The award recipient, who does not wish to be identified, supplied documents and other information that enabled the SEC’s investigation to move at a quick pace and stop the fraud from ensnaring more victims. The whistleblower’s help led to a court ordering more than $1 million in sanctions, of which approximately $150,000 has been collected so far. The court is considering whether to issue a final judgment against other defendants in the scheme. Any increase in the sanctions ordered and collected will lead to additional payments to the whistleblower.
“This whistleblower provided the exact kind of information and cooperation we were hoping the whistleblower program would attract,” said SEC’s Division of Enforcement or Robert Khuzami. “Had this whistleblower not helped to uncover the full dimensions of the scheme, it is very likely that many more investors would have been victimized.”
The SEC said it did not approve a claim from a second individual who was also seeking an award in the same matter because the information provided did not lead to or significantly contribute to the SEC’s enforcement action, as required for an award.
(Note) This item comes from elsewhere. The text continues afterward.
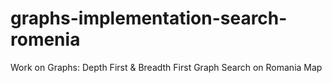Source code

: # graphs-implementation-search-romenia
Work on Graphs: Depth First & Breadth First Graph Search on Romania Map
<img src="" />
The 2010 Dodd-Frank Act authorized the whistleblower program to reward individuals who offer high-quality original information that leads to an SEC enforcement action in which more than $1 million in sanctions is ordered. Awards can range from 10 percent to 30 percent of the money collected. The Dodd-Frank Act included enhanced anti-retaliation employment protections for whistleblowers and provisions to protect their identity. The law specifies that the SEC cannot disclose any information, including information the whistleblower provided to the SEC, which could reasonably be expected to directly or indirectly reveal a whistleblower’s identity.
Sean McKessy, chief of the SEC’s Whistleblower Office, said that since the program was established in August 2011, about eight tips a day are flowing into the SEC. “The fact that we made the first payment after just one year of operation shows that we are open for business and ready to pay people who bring us good, timely information,” he noted.